Multi-Frequency Joint Community Detection and Phase Synchronization
This work addresses a specific problem in network analysis with applications in real-world domains, representing an incremental advancement by introducing a new perspective on an existing bottleneck.
The paper tackles the joint community detection and phase synchronization problem on a stochastic block model with relative phase, proposing two algorithms based on a multi-frequency maximum likelihood formulation that significantly improve exact cluster recovery and phase angle estimation accuracy compared to state-of-the-art methods.

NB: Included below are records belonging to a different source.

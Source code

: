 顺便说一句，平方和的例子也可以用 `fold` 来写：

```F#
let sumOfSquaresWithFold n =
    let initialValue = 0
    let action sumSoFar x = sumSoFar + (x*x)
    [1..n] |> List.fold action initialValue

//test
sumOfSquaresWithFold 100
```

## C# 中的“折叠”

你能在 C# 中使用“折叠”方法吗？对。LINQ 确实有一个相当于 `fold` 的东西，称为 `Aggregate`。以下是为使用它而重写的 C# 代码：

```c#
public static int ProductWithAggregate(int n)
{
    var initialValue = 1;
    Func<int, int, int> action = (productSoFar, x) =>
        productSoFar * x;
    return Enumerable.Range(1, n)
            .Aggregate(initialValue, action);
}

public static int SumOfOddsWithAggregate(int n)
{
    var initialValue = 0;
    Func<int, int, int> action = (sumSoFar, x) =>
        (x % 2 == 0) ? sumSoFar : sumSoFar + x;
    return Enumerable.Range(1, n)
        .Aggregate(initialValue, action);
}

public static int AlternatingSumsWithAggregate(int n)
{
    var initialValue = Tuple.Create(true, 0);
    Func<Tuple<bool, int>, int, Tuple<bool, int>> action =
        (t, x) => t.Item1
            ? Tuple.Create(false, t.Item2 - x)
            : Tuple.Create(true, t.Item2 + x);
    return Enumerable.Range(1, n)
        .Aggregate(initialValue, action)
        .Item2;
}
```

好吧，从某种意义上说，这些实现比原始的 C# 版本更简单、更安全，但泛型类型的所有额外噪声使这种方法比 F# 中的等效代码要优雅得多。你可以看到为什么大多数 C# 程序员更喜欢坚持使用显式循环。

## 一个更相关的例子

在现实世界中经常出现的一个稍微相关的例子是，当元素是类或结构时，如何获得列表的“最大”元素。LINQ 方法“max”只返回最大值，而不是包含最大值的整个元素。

This paper studies the joint community detection and phase synchronization problem on the \textit{stochastic block model with relative phase}, where each node is associated with an unknown phase angle. This problem, with a variety of real-world applications, aims to recover the cluster structure and associated phase angles simultaneously. We show this problem exhibits a \textit{``multi-frequency''} structure by closely examining its maximum likelihood estimation (MLE) formulation, whereas existing methods are not originated from this perspective. To this end, two simple yet efficient algorithms that leverage the MLE formulation and benefit from the information across multiple frequencies are proposed. The former is a spectral method based on the novel multi-frequency column-pivoted QR factorization. The factorization applied to the top eigenvectors of the observation matrix provides key information about the cluster structure and associated phase angles. The second approach is an iterative multi-frequency generalized power method, where each iteration updates the estimation in a matrix-multiplication-then-projection manner. Numerical experiments show that our proposed algorithms significantly improve the ability of exactly recovering the cluster structure and the accuracy of the estimated phase angles, compared to state-of-the-art algorithms.